Par ailleurs, les explications de Dorsainvil révèlent que ce trouble peut être le résultat de trois facteurs principaux. “Il peut être de façon génétique/héréditaire, biologique, et psychosocial”, nous dit le professionnel de santé, tout en précisant que “les spécialistes n’ont pas encore découvert le germe exact qui lie un parent à un enfant pour que la dépression soit héréditaire, mais il existe des études qui montrent que ce trouble a une composante génétique”, souligne-t-il.
“Pour le facteur biologique, il est lié directement à un déséquilibre qui provoque un problème de communication entre les neurones et le cerveau, c’est ce qui provoque un cancer d’émotions chez la personne souffrante. Dans le psychosocial, c’est la relation développée dans le milieu social où la personne évolue, et c’est le type le plus courant“, explique Dorsainvil.
Des conséquences majeures
La dépression produit des effets négatifs chez les dépressifs et des conséquences qui affectent aussi l’entourage de la personne. “Ce trouble mental peut affecter l’attitude de la personne, ses relations sentimentales, ses prises de décision, son comportement, son physique (perte de poids, fatigue, insomnie)“, énumère Dorsainvil.
“Une femme qui va accoucher, par rapport au rôle de maman, le manque de temps, peut souffrir de dépression“, nous dit le Docteur Kerry Norbrun, tout en soulignant le cas des personnes atteintes de maladies chroniques (tension artérielle et autres).

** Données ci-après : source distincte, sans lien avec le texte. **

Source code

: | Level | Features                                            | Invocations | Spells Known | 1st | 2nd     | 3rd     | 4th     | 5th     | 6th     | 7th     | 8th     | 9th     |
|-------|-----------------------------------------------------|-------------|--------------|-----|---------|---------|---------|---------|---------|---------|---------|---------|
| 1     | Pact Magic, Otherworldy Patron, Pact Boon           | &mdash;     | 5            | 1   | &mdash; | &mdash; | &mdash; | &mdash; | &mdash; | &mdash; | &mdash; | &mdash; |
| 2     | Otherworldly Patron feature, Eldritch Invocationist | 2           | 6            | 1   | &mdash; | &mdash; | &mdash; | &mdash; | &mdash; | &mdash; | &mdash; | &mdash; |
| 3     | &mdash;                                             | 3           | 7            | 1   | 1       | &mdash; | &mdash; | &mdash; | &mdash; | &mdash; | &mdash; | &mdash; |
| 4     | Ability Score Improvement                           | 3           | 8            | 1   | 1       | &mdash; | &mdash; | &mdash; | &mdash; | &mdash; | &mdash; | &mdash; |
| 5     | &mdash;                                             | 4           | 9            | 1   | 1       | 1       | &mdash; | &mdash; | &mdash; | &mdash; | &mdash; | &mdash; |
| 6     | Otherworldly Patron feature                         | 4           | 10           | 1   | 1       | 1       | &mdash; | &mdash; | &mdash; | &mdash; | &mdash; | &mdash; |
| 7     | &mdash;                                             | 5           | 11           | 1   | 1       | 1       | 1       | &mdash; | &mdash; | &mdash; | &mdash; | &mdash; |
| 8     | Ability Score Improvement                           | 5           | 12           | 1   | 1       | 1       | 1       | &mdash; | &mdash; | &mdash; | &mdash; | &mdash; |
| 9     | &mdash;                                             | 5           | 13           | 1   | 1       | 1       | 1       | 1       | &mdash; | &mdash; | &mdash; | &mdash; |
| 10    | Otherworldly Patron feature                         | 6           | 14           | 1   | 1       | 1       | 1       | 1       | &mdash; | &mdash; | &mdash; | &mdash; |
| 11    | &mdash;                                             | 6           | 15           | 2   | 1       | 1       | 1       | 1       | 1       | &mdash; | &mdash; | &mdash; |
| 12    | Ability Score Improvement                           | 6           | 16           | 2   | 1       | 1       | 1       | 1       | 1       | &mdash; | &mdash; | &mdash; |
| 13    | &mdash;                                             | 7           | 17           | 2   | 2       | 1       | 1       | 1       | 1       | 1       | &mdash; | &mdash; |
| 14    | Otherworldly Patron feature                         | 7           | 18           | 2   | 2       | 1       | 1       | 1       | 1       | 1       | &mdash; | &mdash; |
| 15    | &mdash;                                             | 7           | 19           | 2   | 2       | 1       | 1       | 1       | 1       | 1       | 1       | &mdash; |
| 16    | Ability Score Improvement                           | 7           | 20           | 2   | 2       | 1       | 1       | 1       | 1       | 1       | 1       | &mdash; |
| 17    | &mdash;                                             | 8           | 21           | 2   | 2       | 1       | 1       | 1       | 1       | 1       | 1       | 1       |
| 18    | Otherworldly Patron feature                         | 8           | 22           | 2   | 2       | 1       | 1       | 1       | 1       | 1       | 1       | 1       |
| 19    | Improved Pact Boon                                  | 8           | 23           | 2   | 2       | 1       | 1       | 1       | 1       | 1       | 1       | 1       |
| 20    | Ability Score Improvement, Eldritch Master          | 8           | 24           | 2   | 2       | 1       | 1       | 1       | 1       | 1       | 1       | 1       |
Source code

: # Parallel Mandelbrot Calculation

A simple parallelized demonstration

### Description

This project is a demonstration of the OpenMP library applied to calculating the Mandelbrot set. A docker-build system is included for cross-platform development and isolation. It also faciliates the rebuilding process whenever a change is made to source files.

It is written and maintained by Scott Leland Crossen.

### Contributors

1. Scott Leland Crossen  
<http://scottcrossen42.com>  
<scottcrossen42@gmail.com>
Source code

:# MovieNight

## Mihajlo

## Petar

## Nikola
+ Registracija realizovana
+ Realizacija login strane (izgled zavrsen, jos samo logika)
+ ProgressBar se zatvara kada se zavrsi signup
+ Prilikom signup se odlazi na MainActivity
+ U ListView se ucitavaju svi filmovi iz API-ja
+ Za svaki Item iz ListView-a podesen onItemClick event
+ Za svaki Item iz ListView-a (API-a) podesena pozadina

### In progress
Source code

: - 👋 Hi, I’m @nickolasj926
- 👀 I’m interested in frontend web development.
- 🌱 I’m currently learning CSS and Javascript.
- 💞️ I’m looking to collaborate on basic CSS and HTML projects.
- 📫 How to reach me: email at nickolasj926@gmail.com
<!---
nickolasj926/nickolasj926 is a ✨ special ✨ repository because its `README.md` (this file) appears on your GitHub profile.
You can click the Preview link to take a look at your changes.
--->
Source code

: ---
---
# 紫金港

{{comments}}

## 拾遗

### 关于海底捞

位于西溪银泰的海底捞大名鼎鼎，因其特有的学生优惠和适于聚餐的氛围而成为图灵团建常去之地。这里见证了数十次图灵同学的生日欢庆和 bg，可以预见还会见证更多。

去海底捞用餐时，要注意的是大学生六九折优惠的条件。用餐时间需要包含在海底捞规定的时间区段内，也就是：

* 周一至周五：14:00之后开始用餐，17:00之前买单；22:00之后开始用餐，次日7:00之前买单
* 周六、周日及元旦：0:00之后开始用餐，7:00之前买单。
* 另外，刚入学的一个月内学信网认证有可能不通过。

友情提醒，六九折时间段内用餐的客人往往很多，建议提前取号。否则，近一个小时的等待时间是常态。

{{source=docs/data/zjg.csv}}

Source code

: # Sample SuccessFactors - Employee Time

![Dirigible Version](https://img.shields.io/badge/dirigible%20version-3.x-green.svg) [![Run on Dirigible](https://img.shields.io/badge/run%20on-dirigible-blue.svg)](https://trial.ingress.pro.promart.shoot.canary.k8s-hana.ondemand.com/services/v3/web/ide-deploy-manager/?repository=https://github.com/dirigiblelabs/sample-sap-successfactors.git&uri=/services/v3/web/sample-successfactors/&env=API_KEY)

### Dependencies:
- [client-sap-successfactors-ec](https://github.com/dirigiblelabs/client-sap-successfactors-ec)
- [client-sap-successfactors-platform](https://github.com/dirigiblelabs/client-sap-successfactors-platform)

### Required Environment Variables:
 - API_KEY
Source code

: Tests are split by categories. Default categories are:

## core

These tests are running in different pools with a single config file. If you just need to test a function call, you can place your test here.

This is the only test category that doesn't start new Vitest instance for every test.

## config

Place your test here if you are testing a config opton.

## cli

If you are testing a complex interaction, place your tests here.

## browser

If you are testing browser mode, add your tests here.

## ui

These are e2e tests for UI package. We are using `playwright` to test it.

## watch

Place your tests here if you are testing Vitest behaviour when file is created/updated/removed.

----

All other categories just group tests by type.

À noter que les événements traumatisants comme un kidnapping ou un séisme représentent 4 % des appels sur la ligne téléphonique de la CIPUH.
“La volonté ne suffit pas pour guérir la dépression, parce qu’elle est une maladie. C’est un élément dans le processus qui peut guérir soit par voie médicamenteuse pour les causes psychopathologiques (types de dépression génétique/héréditaire, biologique) ou par thérapie pour les causes entourant la psychosocial”, explique le spécialiste en psychologie Fransnel Dorsainvil.
“Une personne qui souffre de dépression, ça ne veut pas dire qu’elle est faible. Dans les séances de thérapie, nous leur donnons des conseils, nous incluons un système de support familial et amical qui leur permettra de gérer et nous les apprenons à changer de comportement ainsi que leur manière de vivre“, conclut le psychologue Dorsainvil.